Abstract

Besides the known determinants age, sex, and morbidity, regional sociodemographic factors may be important for the level of health care needs. This study proposes a possible characterisation of area-level sociodemographic patterns and proves their association to variation in morbidity, mortality and health service utilisation. We used the 412 counties of Germany as unit of analysis. To describe area-level sociodemographic patterns a factor analysis was conducted on a set of 27 indicators from official statistics. Two factors were retained and rotated according to the Varimax criteria, which explained 34.2 and 33.0% of variance. Mortality, utilisation of inpatient health services as well as parameters of the nationwide outpatient claims data [relative risk score (RRS) and the level of health care use (LB)] served as determinants of need for medical care and were correlated to the extracted factors. Factor 1 describes regional disparities in socio-economic and health status variables and is called socio-economic health index (SGX).
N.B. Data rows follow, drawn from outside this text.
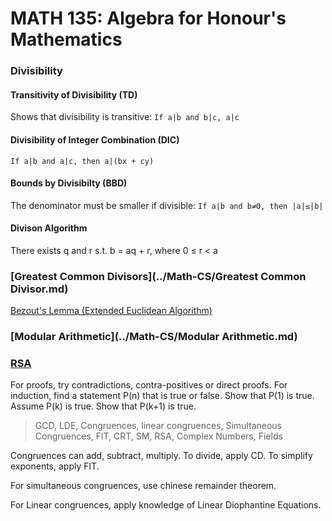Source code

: # MATH 135: Algebra for Honour's Mathematics
### Divisibility
#### Transitivity of Divisibility (TD)
Shows that divisibility is transitive: `If a|b and b|c, a|c`
#### Divisibility of Integer Combination (DIC)
`If a|b and a|c, then a|(bx + cy)`
#### Bounds by Divisibilty (BBD)
The denominator must be smaller if divisible: `If a|b and b≠0, then |a|≤|b|`
#### Divison Algorithm
There exists q and r s.t. b = aq + r, where 0 ≤ r < a
### [Greatest Common Divisors](../Math-CS/Greatest Common Divisor.md)
[Bezout's Lemma (Extended Euclidean Algorithm)](https://github.com/kevintpeng/Extended-Euclidean-Algorithm/blob/master/EEA.rb)
### [Modular Arithmetic](../Math-CS/Modular Arithmetic.md)
### [RSA](../Math-CS/RSA.md)

For proofs, try contradictions, contra-positives or direct proofs. For induction, find a statement P(n) that is true or false. Show that P(1) is true. Assume P(k) is true. Show that P(k+1) is true. 

> GCD, LDE, Congruences, linear congruences, Simultaneous Congruences, FlT, CRT, SM, RSA, Complex Numbers, Fields

Congruences can add, subtract, multiply. To divide, apply CD. To simplify exponents, apply FlT.

For simultaneous congruences, use chinese remainder theorem.

For Linear congruences, apply knowledge of Linear Diophantine Equations. 
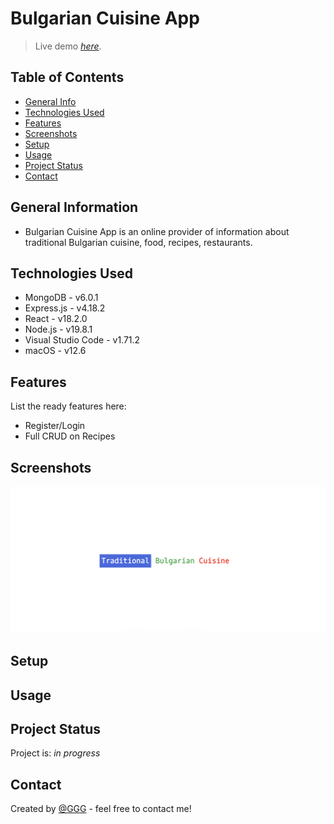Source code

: # Bulgarian Cuisine App
> Live demo [_here_](http://cuisinebg.s3-website.eu-west-2.amazonaws.com/). <!-- If you have the project hosted somewhere, include the link here. -->

## Table of Contents
* [General Info](#general-information)
* [Technologies Used](#technologies-used)
* [Features](#features)
* [Screenshots](#screenshots)
* [Setup](#setup)
* [Usage](#usage)
* [Project Status](#project-status)
* [Contact](#contact)
<!-- * [License](#license) -->

## General Information
- Bulgarian Cuisine App is an online provider of information about traditional Bulgarian cuisine, food, recipes, restaurants.

## Technologies Used
- MongoDB -  v6.0.1
- Express.js - v4.18.2
- React - v18.2.0
- Node.js - v19.8.1
- Visual Studio Code - v1.71.2
- macOS - v12.6

## Features
List the ready features here:
- Register/Login
- Full CRUD on Recipes

## Screenshots
![Example screenshot](./screenshots/home_page.png)
<!-- ![Example screenshot](./screenshots/shopska_salad.png) -->
<!-- If you have screenshots you'd like to share, include them here. -->

## Setup

<!-- Proceed to describe how to install / get started with the project. -->


## Usage
<!-- How does one go about using it? -->


## Project Status
Project is: _in progress_ 

## Contact
Created by [@GGG](http://3gbg.s3-website.eu-west-2.amazonaws.com/#intro) - feel free to contact me!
Factor 2 characterises the spatial distribution of interregional migration and household size and is called urbanity index (UX). There was a strong positive correlation between SGX and RRS (r=0.77), mortality (r=0.68 and r=0.78 for overall and premature death rate) and inpatient health care use (r=0.62). UX was not correlated with RRS but weakly inversely correlated with inpatient health care use (r=-0.28). Both SGX and UX were significantly correlated to the level of outpatient health care use (r=0.39 and r=0.40). Stratification of LB by type of practitioner revealed that SGX was mainly associated with health care provided by general practitioners while UX was linked to health care provided by specialists, particularly psychotherapists. The extracted factors to describe area-level sociodemographic patterns showed distinct correlations to indicators for medical care use. While SGX was mainly associated with overall morbidity, UX showed consistent relations with specific medical care needs, which may be linked to urban living conditions. Therefore, UX may refer to need for care independently from overall morbidity on the one hand and to structural specifics in health care services on the other hand. The meaning of SGX and UX needs to be further investigated taking additional determining factors into account.